What is it about Wolf that people find so annoying, and yet so absorbing that they continue to take her seriously? There’s something contradictory about the undisputed leader of Gen X feminism. Wolf often seems like a women’s magazine, full of earnest advice for the modern professional woman, but like Cosmo or Glamour, she is read by the female intelligentsia as a kind of a shameful treat and then immediately dismissed as a trivial pursuit. There’s no doubt she’s surpassed Gloria Steinem as the feminist we love to hate.

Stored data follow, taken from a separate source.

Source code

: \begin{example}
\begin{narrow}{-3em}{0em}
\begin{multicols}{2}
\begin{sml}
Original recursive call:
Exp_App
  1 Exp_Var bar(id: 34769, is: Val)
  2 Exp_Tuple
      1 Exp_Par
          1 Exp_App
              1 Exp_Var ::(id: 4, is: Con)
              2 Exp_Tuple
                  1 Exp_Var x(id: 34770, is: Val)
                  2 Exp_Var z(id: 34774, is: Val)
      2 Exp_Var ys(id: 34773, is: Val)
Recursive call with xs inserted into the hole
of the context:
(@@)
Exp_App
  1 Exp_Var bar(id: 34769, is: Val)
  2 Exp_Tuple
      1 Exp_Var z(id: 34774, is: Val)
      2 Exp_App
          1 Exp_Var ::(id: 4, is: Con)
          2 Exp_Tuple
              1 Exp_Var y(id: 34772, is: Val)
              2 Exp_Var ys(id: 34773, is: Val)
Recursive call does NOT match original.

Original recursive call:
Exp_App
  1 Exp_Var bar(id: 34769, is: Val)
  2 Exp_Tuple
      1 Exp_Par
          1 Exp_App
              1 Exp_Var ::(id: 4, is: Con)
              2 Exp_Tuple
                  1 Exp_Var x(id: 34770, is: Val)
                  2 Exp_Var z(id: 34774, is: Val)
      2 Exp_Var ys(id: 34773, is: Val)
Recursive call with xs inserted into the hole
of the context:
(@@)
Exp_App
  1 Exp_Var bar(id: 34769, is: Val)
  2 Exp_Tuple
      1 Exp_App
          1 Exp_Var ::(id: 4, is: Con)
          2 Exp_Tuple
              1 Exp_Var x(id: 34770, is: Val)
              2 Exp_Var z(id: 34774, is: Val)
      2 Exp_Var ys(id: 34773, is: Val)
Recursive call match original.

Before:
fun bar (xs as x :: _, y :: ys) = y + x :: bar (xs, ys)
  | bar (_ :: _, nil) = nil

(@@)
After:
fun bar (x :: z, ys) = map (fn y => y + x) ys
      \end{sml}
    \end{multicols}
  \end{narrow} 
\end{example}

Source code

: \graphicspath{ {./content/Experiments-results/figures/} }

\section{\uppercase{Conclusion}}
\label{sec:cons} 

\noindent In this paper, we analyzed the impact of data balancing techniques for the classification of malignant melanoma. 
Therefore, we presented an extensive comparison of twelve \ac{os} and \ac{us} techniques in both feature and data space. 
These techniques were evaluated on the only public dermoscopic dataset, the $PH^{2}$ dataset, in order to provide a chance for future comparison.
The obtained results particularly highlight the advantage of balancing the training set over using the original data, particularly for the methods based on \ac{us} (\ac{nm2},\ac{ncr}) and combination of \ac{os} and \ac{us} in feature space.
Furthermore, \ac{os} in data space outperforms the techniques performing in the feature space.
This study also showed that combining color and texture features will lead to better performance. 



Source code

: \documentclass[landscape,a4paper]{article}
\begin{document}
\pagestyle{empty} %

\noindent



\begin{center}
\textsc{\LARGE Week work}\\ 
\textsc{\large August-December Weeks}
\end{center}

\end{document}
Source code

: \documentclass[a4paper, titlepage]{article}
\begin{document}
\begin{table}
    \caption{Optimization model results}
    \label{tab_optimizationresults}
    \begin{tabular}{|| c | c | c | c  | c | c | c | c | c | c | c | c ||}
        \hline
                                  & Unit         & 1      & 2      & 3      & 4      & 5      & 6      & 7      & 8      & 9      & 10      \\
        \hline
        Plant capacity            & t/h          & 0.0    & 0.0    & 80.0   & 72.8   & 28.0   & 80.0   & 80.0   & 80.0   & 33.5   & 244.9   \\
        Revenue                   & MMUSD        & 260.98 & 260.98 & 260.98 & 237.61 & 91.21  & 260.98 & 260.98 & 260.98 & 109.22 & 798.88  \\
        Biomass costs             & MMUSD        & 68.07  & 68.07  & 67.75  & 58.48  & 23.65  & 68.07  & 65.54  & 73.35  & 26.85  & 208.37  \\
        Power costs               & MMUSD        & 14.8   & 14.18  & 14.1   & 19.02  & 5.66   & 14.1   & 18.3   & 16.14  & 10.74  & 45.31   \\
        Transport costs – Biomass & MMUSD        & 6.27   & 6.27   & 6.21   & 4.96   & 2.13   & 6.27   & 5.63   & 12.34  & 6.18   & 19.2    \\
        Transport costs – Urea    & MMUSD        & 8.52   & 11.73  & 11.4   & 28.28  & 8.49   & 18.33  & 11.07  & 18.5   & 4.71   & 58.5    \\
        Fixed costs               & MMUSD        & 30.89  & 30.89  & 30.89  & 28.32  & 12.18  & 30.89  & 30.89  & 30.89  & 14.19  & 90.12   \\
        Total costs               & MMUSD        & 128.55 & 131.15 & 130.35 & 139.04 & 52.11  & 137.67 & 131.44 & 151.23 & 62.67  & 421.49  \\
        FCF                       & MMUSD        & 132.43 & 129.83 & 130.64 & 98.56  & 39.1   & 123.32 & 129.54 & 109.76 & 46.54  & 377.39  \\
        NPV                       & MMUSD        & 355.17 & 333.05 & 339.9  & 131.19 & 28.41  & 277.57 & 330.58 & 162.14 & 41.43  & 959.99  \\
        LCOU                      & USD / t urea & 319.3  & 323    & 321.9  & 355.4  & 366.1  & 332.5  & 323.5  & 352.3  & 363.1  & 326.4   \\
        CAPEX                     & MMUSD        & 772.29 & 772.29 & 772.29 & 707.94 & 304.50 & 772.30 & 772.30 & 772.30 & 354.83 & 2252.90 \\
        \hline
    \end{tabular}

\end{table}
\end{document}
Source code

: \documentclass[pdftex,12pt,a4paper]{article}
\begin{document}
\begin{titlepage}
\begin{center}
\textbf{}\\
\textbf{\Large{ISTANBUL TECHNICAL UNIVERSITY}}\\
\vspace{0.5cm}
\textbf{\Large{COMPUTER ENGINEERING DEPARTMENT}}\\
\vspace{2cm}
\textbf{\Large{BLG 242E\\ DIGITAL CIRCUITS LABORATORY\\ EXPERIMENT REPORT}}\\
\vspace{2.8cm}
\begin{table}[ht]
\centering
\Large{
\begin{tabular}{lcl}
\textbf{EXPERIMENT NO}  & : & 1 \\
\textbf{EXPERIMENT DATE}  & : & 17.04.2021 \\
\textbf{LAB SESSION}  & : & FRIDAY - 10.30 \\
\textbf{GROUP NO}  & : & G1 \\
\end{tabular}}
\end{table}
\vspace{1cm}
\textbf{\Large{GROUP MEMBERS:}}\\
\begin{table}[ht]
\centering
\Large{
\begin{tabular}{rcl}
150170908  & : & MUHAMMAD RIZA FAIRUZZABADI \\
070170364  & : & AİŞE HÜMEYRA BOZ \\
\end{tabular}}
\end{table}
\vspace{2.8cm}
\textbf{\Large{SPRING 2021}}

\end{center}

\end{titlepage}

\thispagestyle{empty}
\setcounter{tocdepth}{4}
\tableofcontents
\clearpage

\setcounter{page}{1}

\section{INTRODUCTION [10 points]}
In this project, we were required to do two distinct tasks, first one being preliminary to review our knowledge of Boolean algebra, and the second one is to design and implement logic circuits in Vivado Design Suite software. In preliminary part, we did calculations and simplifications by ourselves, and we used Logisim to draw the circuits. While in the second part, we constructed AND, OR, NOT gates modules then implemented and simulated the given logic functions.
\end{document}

From her media platform, Wolf, 39, has promoted a feminist theory less concerned with abortion, rape, and other forms of victimization and instead more focused on the experiences of educated, middle-class women who love their husbands and are doing pretty well for themselves. Over the past decade, she has spelled out her vision in four books—The Beauty Myth, Fire With Fire, Promiscuities, and now, Misconceptions—that have mixed her own personal memoir with social criticism of some issues which even she acknowledges women are prone to dismiss as not especially important in the big scheme of things, such as dieting, body image, and sexual desire. And she has been savaged for it.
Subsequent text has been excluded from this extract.